How to change the weights of a pytorch model?

I need to change the weights at specific layers of ResNet-152 during training.
I think there has been a similar question sometime earlier, but I cannot find it!

1 Like

Would you like to change the weights manually?
If so, you could wrap the code in a torch.no_grad() guard:

with torch.no_grad():
    model.fc.weight[0, 0] = 1.

to prevent Autograd from tracking these changes.

6 Likes

Thank you @ptrblck!
In fact, I am trying an attention mechanism and I want the weights that I update, according to attention, to take effect during training. Thus, from my understanding, torch.no_grad() should only be used during testing/validation. Here’s the code I have in mind (for a simple demonstration, I am replacing the attention weights here with some random values):

    model.train(); total_loss = 0
    for batch_idx, (data, target) in enumerate(train_loader):
        data, target = data.to(device), target.to(device) 
        optimizer.zero_grad()
        attention_matrix = torch.rand(model.fc.weight.size())
        model.fc.weight = model.fc.weight * attention_matrix
        output = model(data)           
        loss = criterion(output, target)
        total_loss += loss.item()
        loss.backward()
        optimizer.step()

During testing, however, I think we need to use torch.no_grad() , as follows:

    model.eval()  
    with torch.no_grad():
        for data, target  in test_loader:
            data, target = data.to(device), target.to(device)
            model.fc.weight = model.fc.weight * attention_matrix
            output = model(data)
            loss = criterion(output, target)
            total_loss += loss.item()

I also need to do the same for the convolution layers, not yet sure how this could be done!

I’m not sure if you should manipulate the weights directly using the attention weights.
In the Seq2Seq tutorial the attention weights are multiplied with the encoder outputs to calculate new activations.
Would that work for you, too?

I agree with you that it is a bit critical to do this by manipulating the weights directly using attention, and the network thus might not converge.
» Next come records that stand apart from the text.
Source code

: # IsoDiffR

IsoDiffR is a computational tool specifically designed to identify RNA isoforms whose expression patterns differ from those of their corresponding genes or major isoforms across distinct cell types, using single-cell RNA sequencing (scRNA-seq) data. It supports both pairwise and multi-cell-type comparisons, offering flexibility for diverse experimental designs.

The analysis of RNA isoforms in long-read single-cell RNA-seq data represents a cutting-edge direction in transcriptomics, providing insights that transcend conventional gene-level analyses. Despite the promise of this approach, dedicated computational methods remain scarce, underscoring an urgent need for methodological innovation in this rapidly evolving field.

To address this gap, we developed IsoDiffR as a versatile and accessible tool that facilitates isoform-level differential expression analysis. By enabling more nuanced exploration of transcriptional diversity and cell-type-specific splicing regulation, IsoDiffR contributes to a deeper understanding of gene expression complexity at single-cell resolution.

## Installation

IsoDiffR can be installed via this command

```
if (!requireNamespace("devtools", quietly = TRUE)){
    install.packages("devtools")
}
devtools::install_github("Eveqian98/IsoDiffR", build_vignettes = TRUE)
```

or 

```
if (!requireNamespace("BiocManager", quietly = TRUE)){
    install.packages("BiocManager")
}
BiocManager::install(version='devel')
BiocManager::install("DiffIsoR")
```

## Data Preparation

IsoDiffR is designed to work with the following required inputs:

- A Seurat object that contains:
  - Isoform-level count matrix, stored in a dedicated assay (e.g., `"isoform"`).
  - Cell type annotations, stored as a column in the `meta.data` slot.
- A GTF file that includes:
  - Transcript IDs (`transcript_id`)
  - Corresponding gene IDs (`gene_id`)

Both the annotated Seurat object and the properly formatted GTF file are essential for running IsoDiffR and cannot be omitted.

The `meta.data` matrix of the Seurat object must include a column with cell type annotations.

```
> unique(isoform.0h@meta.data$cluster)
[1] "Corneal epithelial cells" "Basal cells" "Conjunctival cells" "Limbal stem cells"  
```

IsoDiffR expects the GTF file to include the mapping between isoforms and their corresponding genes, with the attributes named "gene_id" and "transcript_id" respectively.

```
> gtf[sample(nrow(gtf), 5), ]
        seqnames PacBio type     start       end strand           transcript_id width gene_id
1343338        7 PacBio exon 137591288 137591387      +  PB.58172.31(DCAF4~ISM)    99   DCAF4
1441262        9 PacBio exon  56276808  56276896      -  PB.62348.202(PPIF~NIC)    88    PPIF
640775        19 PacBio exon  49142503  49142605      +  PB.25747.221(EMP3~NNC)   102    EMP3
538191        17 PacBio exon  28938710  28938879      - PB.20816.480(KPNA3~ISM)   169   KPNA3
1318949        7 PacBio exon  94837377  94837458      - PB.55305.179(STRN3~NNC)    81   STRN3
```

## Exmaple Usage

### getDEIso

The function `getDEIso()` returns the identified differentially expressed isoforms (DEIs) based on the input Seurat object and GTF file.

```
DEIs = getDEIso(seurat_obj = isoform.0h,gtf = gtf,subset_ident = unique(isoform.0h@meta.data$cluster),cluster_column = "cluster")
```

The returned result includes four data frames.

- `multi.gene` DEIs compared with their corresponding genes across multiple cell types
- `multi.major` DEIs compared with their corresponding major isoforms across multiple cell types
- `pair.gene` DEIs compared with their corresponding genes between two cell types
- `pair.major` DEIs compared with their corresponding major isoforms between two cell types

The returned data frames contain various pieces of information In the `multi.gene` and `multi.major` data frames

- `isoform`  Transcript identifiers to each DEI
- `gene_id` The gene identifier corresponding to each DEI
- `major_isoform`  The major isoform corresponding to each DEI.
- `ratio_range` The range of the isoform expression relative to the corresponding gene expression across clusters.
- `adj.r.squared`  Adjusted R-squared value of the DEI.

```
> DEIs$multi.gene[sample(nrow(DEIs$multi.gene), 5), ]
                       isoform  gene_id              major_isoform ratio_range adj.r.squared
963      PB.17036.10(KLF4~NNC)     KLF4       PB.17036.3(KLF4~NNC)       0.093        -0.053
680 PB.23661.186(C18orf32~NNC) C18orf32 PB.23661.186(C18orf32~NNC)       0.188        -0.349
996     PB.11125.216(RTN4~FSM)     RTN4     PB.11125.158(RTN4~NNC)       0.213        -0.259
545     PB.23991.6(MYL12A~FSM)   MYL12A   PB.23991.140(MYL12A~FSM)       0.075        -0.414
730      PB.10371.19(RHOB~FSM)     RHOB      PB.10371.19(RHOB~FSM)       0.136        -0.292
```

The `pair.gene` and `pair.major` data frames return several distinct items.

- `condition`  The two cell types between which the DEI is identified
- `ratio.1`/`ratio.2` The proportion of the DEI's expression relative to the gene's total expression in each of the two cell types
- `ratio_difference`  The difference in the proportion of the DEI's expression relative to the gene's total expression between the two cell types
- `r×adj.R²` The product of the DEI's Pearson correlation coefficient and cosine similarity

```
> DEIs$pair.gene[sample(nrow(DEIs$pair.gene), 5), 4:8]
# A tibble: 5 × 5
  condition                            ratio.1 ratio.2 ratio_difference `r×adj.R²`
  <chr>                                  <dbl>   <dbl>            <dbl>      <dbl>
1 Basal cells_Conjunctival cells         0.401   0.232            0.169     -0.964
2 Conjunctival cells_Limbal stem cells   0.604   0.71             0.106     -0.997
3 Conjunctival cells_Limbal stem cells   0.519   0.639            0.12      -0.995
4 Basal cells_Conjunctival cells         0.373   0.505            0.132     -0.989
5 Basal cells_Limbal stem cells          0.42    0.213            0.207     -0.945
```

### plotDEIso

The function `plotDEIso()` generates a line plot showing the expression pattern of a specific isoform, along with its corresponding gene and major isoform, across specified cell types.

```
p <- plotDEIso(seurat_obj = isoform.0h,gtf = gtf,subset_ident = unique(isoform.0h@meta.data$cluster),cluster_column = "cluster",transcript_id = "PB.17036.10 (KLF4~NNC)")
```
But, I intend to do this using simulated annealing, hopefully it is gonna work; I will not know unless I try it.

I still do not know how to change the parameters of the convolution layers.

1 Like

To make it work, I needed to cast the output of the multiplication, as follows:

model.fc.weight = torch.nn.parameter.Parameter( model.fc.weight * attention_matrix )

2 Likes

@Deeply Just to make sure, so you were able to manipulate the weights manually by using the above code? No harm to model’s performance?
I am asking because I want to use your approach but for conv layer. Thanks.

Yes. It worked.
As far as I remember, the model was very tolerant to the introduced noise and was able to adapt and recover very quickly. After being hit by the first noise multiply, the MSE (or whatever metric used) was reduced a bit, but not drastically. Then, it started to recover and tolerate the noise. I was trying to generate different models at the mid-epoch training journey. Then, by having a noise generator, I aimed at building a high-level ensemble by combining all the models.

Training Configuration:
I don’t remember the exact configuration; but I can give an example about what I had in mine: suppose my training goes up to 100 epochs, the model learns normally and after epoch 50, it is hit with this noise at every 10 epochs {50, 60, 70, 80, 90} and it stops at epoch 100. Something like that.

No harm to model’s performance?
The Model performance depends on what you are trying to achieve, and how you are manipulating the weights.

1 Like

@Deeply Thanks for your confirmation.

Greetings,
I apologize for reviving this topic, it’s so close to my needs.
I want to change weights according to meta-information supplied with input images and I need intentionally to track these changes with Autograd.
I wonder if not using torch.no_grad() is enough for it, so if I don’t use anything can I be sure that the results will be backpropagated in the usual way, and the manual alteration is compatible with “normal” gradient flow (when weights are within nn module).

I’m not sure I understand what you are trying to achieve.
Yet, IMHO, the best way to make sure that autograd does what it is supposed to, is to run the code in debug mode, track changes and see what has been updated via BackProbagation. I usually follow this approach to be confident about what is happening. You can run this debugging-test using a simply toy-example that mimics what you are trying to do.

2 Likes

This doesn’t seem to be the right way as in my case when I updated weights this way, my gradients became non-zero even after using the optimizer.zero_grad().

For calculating features with updated weight, I used torch.nn.functional as we have conv layer already initialized in init keeping new weights in a separate variable.

In my case, I wanted the weights to be updated after hitting them with noise. Yet, you can use torch.no_grad() to prevent the gradient from updating your weights. You can also use detach() method, which constructs a new view on a tensor which is declared not to need gradients , i.e., it is to be excluded from further tracking of operations, and therefore the subgraph involving this view will not be recorded.